Although they performed at the Windsor Free Festival in 1974, publicity material at the time stated that they did not own any musical instruments, refused to tour, and said that they were not a "real" band and had no future in the music industry. Despite this, they were signed to Virgin Records in a one-off deal, and released "Do The Standing Still (Classics Illustrated)", first recorded as a demo in 1975. The single was an NME 'Single Of The Week', rapidly becoming a cult favourite. The lyrics were a collection of lines from comic books, and "people used to rush the dance floor and stand still for the duration of the song when it came on in clubs."

According to Barnes: We [were].. not Punks, not hippies, just too arty-probably-for-our-own-good writers primarily. And certainly not disco either. ...When the single came out to good reception [we] got offers for a few gigs and tours. Trouble was the sheer cost of paying for the PA equipment and crew and all that. We were offered tours but Virgin wouldn't back us which we felt aggrieved by as it would've promoted our material on their label, so we were kind of stuck in a Catch-22. There wasn't exactly pressure from Virgin to tour but they had signed the Sex Pistols and XTC so probably lost what little interest they had.... That's where the legend of us having no gear must have come about. Basically we had our instruments and attendant amps, but nothing else, so when we played we were in the hands of whoever was running the PA and who of course wouldn't know our songs. That said, we made a good fist of it despite essentially not being showbiz types. There were memorably good gigs with XTC and us swapping top spot and using their PA. Others, not so good, with The Police heckling us! Getting management was a problem too, and as we didn't connect with anyone we deemed legitimate that became a hassle too.
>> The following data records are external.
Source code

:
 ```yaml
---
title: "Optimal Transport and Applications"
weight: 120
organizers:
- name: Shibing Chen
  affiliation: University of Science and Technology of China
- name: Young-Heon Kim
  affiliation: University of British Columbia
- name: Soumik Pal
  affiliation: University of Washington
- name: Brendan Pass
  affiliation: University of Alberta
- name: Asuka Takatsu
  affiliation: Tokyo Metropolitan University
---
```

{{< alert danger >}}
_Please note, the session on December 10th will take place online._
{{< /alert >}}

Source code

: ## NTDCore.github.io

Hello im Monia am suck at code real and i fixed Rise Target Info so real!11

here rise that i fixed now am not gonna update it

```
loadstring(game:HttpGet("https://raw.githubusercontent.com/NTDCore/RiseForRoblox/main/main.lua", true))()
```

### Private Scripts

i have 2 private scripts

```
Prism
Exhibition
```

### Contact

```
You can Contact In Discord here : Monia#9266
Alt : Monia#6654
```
Record label pressure saw the band become a well-received live act, but their uncompromising stance led to disagreements with Virgin, and published interviews between music journalists and band members "left readers wondering if they really wanted to support a band whose projected debut album threatened to feature the singer reading a shopping list." They left Virgin, but signed to Chiswick Records in 1978 and released a second single, "Sex Cells". However, the song's references to "a mad desire for sex with schoolgirls" meant that it received little radio play.

The band continued but with a policy of playing increasingly uncommercial and distasteful material, and several line-up changes - O'Connor was replaced by Tim Cox and later Tony Lowe; Lewis was replaced by Richard Rae and later Dave Regan; and in 1980 Barnes was replaced by Rod Fogg. Barnes later said: "The Table gradually petered out due to being ignored, lack of interest or perceived commercial viability, just plain being crap or whatever. We were essentially ourselves, unique but sadly totally ignored."

Young's later band with Lowe and Regan, Flying Colours, released a single, "Abstract Art", on the No Records label in 1981.

"Do the Standing Still" has subsequently appeared on several punk compilation albums. Cardiff band Boy Azooga recorded a cover version of "Do The Standing Still" in 2018.